Deciding on a siRNA target
For your RNAi protocol, small interfering (siRNA) is created by an enzyme called DIcer. These RNA serve as a template for the RISC complex to recognize the target mRNA that matches that siRNA.
The first step in the RNAi protocol is determining an ideal double stranded RNA that will be complementary to the sequence you are interested in targeting. Either siRNA or a small hairpin (shRNA) can be used. These two small RNA have different mechanisms of action, but RNAi machinery recognizes transcribed shRNA similarly to siRNA, and it is also processed by the Dicer protein. Ideally, the short RNA sequences are less than 30 nucleotides long, have effective overhangs, and contain a certain percentage of GC nucleotides. To help guide you through these decisions, computer programs are available to help you design these RNA.
Introducing siRNA or shRNA into cells for RNA interference
The next step in the RNAi protocol is delivering the dsRNA into cells. Optimal method of delivery will vary based on which kind of cell the RNA is being delivered to and what kind of knockdown is needed. There are two main types of systems available, transfection of the RNA facilitated by changed lipid particles or with the help of viral vectors. Adenovirus, lentivirus, and retrovirus have natural biological processes that are efficient at getting nucleic acids into cells, making them ideal for RNAi. Lipid transfection of the RNA is commonly used because it is effective across many cell types.
RNA in the cell, conclusion of the RNAi protocol
Once successfully transferred into a cell, siRNA or shRNA post-processing will bind to the Argonaute enzyme of the RISC complex.
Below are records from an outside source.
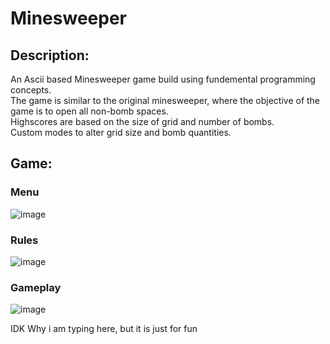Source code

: # Minesweeper

## Description:<br>
An Ascii based Minesweeper game build using fundemental programming concepts.<br>
The game is similar to the original minesweeper, where the objective of the game is to open all non-bomb spaces.<br>
Highscores are based on the size of grid and number of bombs.<br>
Custom modes to alter grid size and bomb quantities.<br>

## Game:<br>
### Menu<br>
![image](https://user-images.githubusercontent.com/111231209/232100074-19afc6cc-86c2-49d5-a205-d577e9802cb3.png)
### Rules<br>
![image](https://user-images.githubusercontent.com/111231209/232100530-1fdf09c3-0ba4-4491-83f4-df46542a2227.png)
### Gameplay<br>
![image](https://user-images.githubusercontent.com/111231209/232098924-423bdfd9-a391-4b03-bb19-2bf6594eeb60.png)

IDK Why i am typing here, but it is just for fun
The guide strand of the siRNA will stay bound to RISC and will guide the complex to its complementary mRNA. The RISC complex will perform its job, which is to cleave the target mRNA. The cleaved mRNA transcript will then be degraded, thus silencing the gene. In 2018 the U.S. Food and Drug Administration approved the first RNAi therapeutic called “Patisiran” for treating a genetic disorder called “hereditary transthyretin-mediated amyloidosis.” One of the biggest challenges in developing that therapeutic was ensuring the safe and correct delivery of the RNA in the body.
RNAi protocol for science and therapeutics
As RNAi protocols are further developed, the process of designing and creating RNA’s for the protocol can become more streamlined, especially if for potential clinical use. RNA is becoming widely popular as a therapeutic. The new SAR-CoV-2 vaccines are mRNA in lipid particles. RNA research and RNA use for clinical purposes will continue to grow and infrastructure will continue to become available for it.